Quand les «fous» filent du bon coton
Et de quatre pour les patients du pavillon France de l’hôpital Principal de Dakar. Depuis 2006, ils participent à la biennale de l’art contemporain africain. Cette année également, ils sont au rendez-vous dans l'exposition ‘’Off’’ qui donne de l’étoffe à leur thérapie.
Différents objets faits à partir de fils en coton sont exposés dans l’une des salles du pavillon France de l’hôpital militaire Principal. Ils sont des œuvres des patients admis en psychiatrie. «Le fil dans tous ses états», est le titre de cette exposition qui entre dans le cadre du Off de la Biennale de Dakar. Avec des boutons, des boubous, du tissu batik entre autres, les malades illustrent leurs talents cachés. Rien ne leur a été imposé. Ils y sont allés de leur imagination propre. Une belle expérience pour l’artiste plasticienne Félicité Codjo qui les a encadrés pour ce travail. «Les ateliers étaient animés. On en voyait qui se lançaient des vannes entre eux», raconte-t-elle. C’était l’un des objectifs de ces ateliers. «On a cherché à conjuguer la peinture et la couture pour permettre aux patients de laisser libre cours à leur imagination mais aussi pour créer un lien entre eux», a informé leur encadreur.

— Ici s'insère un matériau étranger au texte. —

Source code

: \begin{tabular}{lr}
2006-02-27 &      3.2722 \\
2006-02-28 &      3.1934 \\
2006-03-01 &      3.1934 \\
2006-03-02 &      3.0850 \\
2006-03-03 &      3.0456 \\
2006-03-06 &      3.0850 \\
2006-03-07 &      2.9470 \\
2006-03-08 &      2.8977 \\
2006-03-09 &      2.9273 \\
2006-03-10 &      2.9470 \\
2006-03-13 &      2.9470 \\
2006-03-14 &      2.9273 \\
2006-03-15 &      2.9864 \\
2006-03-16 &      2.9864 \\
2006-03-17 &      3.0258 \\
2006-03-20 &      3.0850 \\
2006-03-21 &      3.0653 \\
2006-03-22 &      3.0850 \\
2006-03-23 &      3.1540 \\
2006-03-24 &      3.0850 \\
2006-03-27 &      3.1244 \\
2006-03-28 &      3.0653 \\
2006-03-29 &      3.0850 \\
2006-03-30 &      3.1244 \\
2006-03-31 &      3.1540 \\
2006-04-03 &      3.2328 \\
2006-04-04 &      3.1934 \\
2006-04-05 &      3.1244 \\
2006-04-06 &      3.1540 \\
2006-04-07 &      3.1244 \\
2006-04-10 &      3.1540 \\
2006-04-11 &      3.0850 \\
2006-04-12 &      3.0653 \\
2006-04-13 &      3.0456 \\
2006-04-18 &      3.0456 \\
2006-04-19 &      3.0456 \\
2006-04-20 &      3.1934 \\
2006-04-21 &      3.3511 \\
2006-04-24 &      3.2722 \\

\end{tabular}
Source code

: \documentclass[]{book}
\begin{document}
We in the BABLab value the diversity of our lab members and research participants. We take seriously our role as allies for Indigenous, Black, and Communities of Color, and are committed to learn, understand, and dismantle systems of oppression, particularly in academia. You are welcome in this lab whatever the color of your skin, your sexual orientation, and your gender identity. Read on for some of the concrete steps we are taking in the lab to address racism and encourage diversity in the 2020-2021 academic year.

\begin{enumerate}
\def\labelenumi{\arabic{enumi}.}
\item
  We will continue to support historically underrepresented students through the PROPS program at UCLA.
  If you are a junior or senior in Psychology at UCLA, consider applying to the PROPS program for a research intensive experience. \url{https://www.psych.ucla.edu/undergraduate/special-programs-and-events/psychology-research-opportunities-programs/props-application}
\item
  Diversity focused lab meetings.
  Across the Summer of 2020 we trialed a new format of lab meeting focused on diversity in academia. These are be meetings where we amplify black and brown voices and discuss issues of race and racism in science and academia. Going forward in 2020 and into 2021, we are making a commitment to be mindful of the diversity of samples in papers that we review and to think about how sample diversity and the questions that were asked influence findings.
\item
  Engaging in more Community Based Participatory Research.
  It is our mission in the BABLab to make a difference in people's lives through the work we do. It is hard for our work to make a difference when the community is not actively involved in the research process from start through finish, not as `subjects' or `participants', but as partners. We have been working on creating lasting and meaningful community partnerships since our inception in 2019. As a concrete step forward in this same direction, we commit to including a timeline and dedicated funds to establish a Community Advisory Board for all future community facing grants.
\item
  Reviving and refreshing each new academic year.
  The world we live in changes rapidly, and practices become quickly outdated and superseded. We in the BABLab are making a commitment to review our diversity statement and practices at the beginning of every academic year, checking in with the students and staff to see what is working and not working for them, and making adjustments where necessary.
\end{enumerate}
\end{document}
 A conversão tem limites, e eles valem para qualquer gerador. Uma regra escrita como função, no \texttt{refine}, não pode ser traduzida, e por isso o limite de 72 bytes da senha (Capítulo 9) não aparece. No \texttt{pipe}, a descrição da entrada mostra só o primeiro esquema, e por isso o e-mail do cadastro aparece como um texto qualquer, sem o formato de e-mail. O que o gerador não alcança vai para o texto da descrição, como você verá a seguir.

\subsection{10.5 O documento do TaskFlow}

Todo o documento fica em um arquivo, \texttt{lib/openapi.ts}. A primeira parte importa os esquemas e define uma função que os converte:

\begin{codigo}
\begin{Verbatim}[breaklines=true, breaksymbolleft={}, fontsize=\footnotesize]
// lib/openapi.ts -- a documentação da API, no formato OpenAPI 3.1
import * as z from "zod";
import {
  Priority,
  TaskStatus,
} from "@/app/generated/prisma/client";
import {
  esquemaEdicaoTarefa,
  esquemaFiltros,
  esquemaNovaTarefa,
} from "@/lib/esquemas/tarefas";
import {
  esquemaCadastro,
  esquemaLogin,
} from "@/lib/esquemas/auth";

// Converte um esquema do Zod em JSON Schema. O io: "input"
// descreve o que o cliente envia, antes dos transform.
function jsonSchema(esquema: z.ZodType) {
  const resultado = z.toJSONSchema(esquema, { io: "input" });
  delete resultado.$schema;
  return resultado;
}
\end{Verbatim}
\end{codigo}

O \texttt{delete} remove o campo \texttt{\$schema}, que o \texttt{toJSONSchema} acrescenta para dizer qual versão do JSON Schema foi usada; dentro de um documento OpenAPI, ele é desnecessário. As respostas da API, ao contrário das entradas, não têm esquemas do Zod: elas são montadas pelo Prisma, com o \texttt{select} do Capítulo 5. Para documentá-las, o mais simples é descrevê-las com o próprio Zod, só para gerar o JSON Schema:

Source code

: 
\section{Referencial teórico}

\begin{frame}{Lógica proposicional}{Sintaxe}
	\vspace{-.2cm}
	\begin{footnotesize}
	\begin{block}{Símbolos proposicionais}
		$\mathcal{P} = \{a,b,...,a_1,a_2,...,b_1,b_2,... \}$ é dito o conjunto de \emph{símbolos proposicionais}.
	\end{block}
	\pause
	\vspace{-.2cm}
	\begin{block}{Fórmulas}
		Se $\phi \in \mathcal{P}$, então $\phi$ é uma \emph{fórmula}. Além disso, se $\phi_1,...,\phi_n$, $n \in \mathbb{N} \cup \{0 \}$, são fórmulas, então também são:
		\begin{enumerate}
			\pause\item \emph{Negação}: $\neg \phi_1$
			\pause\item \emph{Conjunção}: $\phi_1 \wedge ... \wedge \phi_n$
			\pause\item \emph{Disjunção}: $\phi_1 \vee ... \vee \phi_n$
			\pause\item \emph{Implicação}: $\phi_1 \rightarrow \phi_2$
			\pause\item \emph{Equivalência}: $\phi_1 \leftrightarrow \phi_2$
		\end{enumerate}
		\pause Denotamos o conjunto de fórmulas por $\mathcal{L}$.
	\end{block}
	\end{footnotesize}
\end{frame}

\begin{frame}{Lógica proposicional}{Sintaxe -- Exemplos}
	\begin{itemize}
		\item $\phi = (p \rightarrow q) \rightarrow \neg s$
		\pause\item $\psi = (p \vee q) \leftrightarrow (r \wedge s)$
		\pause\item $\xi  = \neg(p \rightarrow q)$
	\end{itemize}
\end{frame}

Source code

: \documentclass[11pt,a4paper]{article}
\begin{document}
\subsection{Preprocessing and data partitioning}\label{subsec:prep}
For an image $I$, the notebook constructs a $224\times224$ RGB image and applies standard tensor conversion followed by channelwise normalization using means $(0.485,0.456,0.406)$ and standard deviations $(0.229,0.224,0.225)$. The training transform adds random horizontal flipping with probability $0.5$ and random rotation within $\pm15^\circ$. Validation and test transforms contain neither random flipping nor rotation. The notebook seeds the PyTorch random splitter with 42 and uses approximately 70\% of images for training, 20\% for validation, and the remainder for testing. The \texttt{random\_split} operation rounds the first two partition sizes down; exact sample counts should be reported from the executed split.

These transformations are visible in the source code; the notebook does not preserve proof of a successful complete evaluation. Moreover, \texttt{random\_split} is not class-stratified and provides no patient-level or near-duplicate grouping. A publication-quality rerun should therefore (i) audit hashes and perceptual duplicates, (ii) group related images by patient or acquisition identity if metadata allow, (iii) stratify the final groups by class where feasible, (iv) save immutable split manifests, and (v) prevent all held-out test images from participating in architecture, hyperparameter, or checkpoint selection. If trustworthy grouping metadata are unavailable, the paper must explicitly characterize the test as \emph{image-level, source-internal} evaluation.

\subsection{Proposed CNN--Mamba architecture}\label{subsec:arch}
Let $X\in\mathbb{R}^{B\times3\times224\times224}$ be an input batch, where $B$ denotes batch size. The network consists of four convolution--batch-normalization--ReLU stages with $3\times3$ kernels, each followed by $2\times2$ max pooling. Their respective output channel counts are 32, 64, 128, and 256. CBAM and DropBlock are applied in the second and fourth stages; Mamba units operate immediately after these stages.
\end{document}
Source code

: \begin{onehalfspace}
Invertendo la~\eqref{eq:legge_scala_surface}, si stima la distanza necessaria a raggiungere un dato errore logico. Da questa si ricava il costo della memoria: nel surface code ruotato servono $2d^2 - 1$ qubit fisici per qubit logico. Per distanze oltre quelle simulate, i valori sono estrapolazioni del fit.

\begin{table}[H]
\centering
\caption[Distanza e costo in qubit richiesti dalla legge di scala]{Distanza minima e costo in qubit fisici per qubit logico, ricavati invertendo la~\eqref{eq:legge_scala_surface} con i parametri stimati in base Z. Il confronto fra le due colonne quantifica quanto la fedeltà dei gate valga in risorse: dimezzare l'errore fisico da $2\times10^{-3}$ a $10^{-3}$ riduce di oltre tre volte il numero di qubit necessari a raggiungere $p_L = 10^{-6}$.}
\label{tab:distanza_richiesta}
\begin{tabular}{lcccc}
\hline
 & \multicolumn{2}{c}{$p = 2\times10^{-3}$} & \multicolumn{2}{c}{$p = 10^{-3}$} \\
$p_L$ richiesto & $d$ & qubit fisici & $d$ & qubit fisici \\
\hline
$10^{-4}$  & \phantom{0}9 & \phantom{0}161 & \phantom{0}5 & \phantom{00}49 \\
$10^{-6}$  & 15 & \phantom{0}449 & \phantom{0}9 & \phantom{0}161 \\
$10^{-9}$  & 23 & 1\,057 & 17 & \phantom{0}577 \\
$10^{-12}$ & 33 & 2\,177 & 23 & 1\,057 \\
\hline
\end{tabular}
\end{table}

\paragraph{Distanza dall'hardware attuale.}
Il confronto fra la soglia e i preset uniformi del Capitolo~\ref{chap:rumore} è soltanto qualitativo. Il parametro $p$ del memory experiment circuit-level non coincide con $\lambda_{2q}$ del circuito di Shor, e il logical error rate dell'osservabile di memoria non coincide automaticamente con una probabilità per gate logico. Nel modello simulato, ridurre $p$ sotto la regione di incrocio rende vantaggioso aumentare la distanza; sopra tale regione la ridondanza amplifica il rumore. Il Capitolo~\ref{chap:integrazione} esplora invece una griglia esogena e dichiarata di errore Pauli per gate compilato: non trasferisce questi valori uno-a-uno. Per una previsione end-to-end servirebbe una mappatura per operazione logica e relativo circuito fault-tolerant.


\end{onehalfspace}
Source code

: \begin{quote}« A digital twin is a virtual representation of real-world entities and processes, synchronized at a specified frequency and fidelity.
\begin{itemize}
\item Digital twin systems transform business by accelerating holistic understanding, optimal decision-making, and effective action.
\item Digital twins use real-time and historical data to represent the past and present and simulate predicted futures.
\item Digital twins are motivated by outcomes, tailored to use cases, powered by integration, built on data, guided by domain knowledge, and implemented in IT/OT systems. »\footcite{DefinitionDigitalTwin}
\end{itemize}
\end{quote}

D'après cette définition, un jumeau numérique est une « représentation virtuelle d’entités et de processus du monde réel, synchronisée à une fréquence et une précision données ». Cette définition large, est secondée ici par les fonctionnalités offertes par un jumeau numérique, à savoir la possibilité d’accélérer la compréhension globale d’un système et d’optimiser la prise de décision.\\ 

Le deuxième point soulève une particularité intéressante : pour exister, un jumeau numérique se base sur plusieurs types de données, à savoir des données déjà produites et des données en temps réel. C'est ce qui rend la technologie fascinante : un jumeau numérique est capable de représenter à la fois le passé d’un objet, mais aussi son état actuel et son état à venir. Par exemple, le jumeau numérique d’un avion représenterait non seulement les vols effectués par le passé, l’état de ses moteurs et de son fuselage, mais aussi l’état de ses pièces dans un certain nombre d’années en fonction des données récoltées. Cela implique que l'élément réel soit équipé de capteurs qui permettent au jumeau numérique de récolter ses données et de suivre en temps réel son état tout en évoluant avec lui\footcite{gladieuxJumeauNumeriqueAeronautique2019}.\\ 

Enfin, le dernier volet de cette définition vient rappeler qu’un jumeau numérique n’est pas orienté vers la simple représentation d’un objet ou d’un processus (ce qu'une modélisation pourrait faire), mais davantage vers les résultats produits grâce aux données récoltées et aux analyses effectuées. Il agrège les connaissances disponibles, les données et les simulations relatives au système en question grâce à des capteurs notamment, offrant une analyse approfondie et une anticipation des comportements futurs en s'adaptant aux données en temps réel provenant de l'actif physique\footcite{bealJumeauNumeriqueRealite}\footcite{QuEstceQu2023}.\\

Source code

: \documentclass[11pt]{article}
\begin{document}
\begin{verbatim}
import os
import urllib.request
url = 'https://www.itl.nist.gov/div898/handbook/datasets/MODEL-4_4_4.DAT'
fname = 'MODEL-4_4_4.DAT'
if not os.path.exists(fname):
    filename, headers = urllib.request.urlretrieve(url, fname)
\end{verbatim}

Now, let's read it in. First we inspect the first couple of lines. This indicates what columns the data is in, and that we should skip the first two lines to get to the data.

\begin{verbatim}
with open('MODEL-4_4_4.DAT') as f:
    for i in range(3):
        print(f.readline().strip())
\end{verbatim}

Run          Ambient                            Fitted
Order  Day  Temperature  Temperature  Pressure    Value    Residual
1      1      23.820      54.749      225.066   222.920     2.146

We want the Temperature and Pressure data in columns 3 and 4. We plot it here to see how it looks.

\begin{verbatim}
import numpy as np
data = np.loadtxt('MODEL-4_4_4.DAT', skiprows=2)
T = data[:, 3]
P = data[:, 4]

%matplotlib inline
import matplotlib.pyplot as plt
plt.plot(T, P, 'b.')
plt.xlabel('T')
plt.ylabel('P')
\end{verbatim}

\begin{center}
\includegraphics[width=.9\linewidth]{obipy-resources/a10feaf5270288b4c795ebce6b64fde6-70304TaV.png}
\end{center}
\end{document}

En outre, «il y en a qui ont présenté des travaux pleins de fantaisie», a-t-elle dit mercredi lors du vernissage de cette exposition. Un des tableaux accrochés s’inscrit dans ce lot de travail fantaisiste. Le patient a travaillé sur du tissu batik avec des boutons et toujours du fil en coton. Il s’est amusé à coudre les boutons sur le tissu avec des bouts de fils débordés sur chaque bouton cousu. Cela peut sembler désordonné dans l’imagination, mais c'est finalement beau et captivant dans la réalité.
Dans les ateliers, en plus d'une imagination débridée, les patients ont laissé parler leurs sensations. «Un jour en travaillant, il y a eu une patiente qui pleurait. C'était peut-être dû à des souvenirs, bons ou mauvais», tente d'expliquer Félicité. Dans des situations pareilles, a ajouté l'artiste, «on soulage et on soutient.»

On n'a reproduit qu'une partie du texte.